はてなダイアリーから引っ越してきました。

心に尊敬を

 朝からずっと、論文書いてる。いろいろ悩んだところがようやく形になってきた。書くだけ書いて、そこから削っていくのが、やはり大事ですね。どうしてもはずせなかった話を一つはずしたら、話の流れがずっとよくなった。

 買売春に関する議論をいろいろ読みながら、どうしても感情的になる自分をうまくやり過ごしつつ、いかに文献に付き合うかってのがなかなか大変だ。といっても、自分に近い否定的な議論の多くには抵抗するのは割り合い簡単。

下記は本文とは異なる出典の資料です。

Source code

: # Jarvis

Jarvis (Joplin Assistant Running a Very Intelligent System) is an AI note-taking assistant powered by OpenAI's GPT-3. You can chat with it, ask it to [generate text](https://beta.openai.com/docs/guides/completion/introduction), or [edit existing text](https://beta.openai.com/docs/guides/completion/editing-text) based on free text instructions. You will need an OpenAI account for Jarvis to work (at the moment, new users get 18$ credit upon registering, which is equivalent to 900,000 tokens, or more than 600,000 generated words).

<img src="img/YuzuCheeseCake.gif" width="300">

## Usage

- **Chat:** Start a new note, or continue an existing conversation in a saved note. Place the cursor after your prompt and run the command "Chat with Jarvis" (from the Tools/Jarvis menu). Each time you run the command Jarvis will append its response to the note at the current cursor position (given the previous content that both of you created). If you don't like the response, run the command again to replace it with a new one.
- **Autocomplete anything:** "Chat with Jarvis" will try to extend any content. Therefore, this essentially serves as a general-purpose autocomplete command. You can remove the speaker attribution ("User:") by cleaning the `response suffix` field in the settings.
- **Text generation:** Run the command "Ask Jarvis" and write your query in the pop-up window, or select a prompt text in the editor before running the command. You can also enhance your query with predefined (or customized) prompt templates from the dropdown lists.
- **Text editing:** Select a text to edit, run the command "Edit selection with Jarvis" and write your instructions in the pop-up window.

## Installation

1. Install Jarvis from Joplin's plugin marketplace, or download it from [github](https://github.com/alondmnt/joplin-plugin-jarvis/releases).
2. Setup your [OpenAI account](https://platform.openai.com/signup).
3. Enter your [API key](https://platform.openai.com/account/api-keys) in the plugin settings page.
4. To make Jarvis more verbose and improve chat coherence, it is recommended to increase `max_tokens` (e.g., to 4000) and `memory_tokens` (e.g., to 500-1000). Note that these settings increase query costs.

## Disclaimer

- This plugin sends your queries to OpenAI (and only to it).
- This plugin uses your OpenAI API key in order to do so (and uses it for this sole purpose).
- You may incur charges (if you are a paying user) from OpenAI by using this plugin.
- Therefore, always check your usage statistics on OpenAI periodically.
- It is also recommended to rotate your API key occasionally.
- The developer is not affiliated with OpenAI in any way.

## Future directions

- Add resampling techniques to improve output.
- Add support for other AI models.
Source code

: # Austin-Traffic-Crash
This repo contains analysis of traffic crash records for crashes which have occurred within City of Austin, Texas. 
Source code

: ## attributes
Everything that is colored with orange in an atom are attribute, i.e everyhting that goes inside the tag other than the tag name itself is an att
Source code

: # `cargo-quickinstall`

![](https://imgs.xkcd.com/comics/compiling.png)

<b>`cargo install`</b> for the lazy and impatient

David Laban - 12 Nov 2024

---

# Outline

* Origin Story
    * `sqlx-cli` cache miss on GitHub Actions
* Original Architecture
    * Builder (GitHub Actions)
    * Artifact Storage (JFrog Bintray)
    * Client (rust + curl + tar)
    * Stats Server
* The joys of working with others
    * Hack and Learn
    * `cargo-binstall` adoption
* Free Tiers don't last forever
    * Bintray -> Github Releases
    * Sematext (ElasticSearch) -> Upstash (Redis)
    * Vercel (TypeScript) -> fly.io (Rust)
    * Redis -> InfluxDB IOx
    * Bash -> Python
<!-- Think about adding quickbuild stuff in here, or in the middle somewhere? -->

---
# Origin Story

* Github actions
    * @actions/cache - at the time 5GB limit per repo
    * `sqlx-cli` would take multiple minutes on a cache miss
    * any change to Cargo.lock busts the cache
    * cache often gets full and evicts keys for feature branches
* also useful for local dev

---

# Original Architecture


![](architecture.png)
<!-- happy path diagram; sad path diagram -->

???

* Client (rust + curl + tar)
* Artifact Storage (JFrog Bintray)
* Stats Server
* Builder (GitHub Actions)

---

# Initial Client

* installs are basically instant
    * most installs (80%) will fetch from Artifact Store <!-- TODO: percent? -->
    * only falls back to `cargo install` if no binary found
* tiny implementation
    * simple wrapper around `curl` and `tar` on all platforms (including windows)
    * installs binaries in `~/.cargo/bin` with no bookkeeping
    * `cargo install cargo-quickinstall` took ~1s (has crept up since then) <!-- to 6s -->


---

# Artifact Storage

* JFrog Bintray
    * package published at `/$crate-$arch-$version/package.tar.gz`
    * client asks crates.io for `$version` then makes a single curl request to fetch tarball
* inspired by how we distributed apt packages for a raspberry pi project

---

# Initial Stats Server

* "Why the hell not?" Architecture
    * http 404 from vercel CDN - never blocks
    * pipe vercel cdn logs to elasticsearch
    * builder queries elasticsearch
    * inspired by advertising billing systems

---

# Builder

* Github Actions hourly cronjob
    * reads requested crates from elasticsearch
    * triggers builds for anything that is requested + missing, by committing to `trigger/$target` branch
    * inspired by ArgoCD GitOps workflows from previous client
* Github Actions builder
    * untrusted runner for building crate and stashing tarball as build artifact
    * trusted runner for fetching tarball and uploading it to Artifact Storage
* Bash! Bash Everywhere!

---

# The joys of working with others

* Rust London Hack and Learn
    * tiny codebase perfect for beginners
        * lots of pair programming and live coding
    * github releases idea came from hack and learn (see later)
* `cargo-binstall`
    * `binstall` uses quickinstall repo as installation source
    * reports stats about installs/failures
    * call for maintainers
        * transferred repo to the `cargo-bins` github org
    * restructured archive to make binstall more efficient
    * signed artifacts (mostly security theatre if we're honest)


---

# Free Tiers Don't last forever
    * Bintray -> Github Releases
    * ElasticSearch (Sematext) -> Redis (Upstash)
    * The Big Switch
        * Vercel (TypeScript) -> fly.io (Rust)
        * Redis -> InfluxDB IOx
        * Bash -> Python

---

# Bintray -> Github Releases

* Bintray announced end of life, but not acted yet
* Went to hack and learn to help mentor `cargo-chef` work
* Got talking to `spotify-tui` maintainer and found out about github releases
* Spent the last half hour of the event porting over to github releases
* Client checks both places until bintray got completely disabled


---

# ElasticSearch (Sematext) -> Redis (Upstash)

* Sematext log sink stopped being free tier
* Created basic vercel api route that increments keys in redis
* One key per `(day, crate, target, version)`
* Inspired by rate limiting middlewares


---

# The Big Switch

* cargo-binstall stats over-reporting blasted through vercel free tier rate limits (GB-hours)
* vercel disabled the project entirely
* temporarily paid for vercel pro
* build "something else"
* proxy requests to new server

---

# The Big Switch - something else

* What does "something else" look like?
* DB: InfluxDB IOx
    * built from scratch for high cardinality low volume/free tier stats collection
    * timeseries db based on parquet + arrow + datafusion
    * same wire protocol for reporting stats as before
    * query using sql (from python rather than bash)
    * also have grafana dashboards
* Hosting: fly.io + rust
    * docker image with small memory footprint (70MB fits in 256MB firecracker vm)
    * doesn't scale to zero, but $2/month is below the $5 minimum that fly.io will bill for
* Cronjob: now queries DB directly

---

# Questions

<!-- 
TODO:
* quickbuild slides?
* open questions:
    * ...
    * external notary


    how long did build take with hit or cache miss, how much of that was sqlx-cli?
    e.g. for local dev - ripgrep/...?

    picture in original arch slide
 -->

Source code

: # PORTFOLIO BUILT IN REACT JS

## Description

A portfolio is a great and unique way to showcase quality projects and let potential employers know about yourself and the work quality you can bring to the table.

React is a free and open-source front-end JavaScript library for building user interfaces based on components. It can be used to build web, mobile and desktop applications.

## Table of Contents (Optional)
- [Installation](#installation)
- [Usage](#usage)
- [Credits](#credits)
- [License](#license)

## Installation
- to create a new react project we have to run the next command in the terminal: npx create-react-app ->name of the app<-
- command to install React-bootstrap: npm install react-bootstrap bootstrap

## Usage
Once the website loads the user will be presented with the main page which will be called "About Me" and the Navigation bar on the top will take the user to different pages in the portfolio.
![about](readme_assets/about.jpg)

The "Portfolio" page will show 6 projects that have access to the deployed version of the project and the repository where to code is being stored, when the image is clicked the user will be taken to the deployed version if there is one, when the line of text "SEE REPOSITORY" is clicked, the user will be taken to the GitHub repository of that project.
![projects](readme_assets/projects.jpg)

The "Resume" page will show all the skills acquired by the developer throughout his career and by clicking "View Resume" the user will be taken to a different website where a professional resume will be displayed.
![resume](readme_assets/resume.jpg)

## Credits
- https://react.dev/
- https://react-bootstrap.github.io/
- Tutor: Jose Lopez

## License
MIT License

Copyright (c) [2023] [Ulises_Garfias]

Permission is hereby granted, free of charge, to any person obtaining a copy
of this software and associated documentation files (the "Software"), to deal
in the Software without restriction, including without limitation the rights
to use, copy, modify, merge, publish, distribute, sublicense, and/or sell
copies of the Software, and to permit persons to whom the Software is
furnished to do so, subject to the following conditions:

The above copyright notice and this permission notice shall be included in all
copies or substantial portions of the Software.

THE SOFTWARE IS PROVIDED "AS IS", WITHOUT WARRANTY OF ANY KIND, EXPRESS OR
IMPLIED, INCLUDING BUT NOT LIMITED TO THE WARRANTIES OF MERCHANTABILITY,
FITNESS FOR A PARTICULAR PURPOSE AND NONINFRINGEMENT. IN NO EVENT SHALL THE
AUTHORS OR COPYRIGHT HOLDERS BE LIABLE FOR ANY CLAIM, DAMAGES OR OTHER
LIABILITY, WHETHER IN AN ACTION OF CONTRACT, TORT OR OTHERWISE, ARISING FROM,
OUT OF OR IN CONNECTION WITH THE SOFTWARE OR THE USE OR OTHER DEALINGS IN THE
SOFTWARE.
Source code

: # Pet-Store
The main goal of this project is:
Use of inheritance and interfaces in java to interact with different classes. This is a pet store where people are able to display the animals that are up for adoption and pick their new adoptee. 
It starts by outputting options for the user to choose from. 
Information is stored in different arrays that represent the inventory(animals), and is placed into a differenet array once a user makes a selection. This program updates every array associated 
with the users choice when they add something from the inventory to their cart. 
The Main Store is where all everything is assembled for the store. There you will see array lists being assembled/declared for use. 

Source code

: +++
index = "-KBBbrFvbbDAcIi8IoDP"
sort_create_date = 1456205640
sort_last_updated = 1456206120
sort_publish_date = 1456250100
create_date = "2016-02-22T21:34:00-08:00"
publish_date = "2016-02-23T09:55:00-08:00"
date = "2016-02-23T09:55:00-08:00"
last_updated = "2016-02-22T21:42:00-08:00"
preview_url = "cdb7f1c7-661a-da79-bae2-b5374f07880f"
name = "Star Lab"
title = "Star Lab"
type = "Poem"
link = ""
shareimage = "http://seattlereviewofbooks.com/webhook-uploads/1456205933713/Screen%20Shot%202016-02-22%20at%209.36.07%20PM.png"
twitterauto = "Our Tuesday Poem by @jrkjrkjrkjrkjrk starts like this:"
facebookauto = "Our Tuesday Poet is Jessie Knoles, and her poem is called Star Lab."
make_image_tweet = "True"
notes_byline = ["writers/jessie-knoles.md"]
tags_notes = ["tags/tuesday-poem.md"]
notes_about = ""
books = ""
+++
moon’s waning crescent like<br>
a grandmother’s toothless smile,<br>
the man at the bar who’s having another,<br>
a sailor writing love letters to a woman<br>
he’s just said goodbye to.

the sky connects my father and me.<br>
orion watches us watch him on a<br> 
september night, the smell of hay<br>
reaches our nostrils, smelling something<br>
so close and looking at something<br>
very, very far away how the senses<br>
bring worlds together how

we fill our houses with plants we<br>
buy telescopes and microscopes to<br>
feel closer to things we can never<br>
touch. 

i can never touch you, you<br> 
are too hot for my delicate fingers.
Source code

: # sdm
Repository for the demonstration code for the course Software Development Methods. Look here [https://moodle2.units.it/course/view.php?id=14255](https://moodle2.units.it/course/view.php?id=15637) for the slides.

自分としても、否定論の議論の中に納得いかないものを感じるからこそ、わざわざ自分で書こうと思ったわけだし。大変なのは、自分にとって不愉快な論者の書いたものに接するとき。たとえば松沢呉一とか宮台真司の議論には、どうしても一つ欠けている(そして欠かしてはならない)パーツがあると僕には思えていて、この論文もそれを埋めるための作業そのものだったりする。それでも僕の中の不愉快な気分をうまく飼いならすのには骨が折れる。しかし、そういう安っぽい怒りは、次のような(元)セックスワーカー本人の言葉を読むときに冷や水をぶっかけられたようになる。

だからこそ私は、この場を借りて、私を「セックスワーク賛成派」か「反対派」という枠組みで二分したがる「第三者」に言いたい。これ以上、マイノリティーであるセックスワーカーを分断し、やっとの思いで紡ごうとしている連帯を妨害するのはやめてほしい。
鈴木水南子買売春の是非論「拘泥」現象」(『女たちの21世紀 No.16』))

 当事者の助けになるようなことを書けるのでなければ、第三者がわざわざ他所からやってきてアレコレ書くことは、意味がないだけでなく有害だ。書けるかどうかはわからなくても、少なくともそういうものを意図しなければならない。僕が宮台の発言にいちいちカチンと来るとか、そういうレベルで扱ってよい話ではないのだ。そういうことに毎回気づかされる。この程度の当たり前のことすら、セックスワーカー当事者に語らしめなければ気づき得ない。そのことにも忸怩たるものを感じなければならない。二重に罪深い*1

 いろいろ読んだけど、セックスワーカー本人の話は、取材して書かれたものであれ、本人の直接の手記であれ、胸を衝くようなものがたくさんある。浅野千恵さんが取材を通じて知り合った多くのセックスワーカーたちに惹かれるものを感じたりしたそうだけど*2、そういうのもちょっと分かる気がする。そういうものを見ながら、自分としての筋を通した議論を作りたいと思いながら書いてる。

*1:そうは言っても、たとえば宮台氏によるバクシーシ山下の礼賛については、激しい怒りを、それでもそれでも禁じえない。松沢氏は尊敬できるフィールド・ワーカーの面もあったりはするのだけれど、それでもためにする議論、あらかじめ決められたポジションから離れない発言が多いように思う。というのは、彼は性の商品化に賛成でさえあればほとんど批判をしない。おそらく今はそういう時期でない、と考えているのかもしれないが、第三者あるいは買う側の人間の関わり方としてはいかがなものだろうか、とやはり思う。

*2:浅野千恵セックスワーカーを搾取しないフェミニズムであるために」、『セクシュアリティをめぐって (シリーズ「女性と心理」)』所収。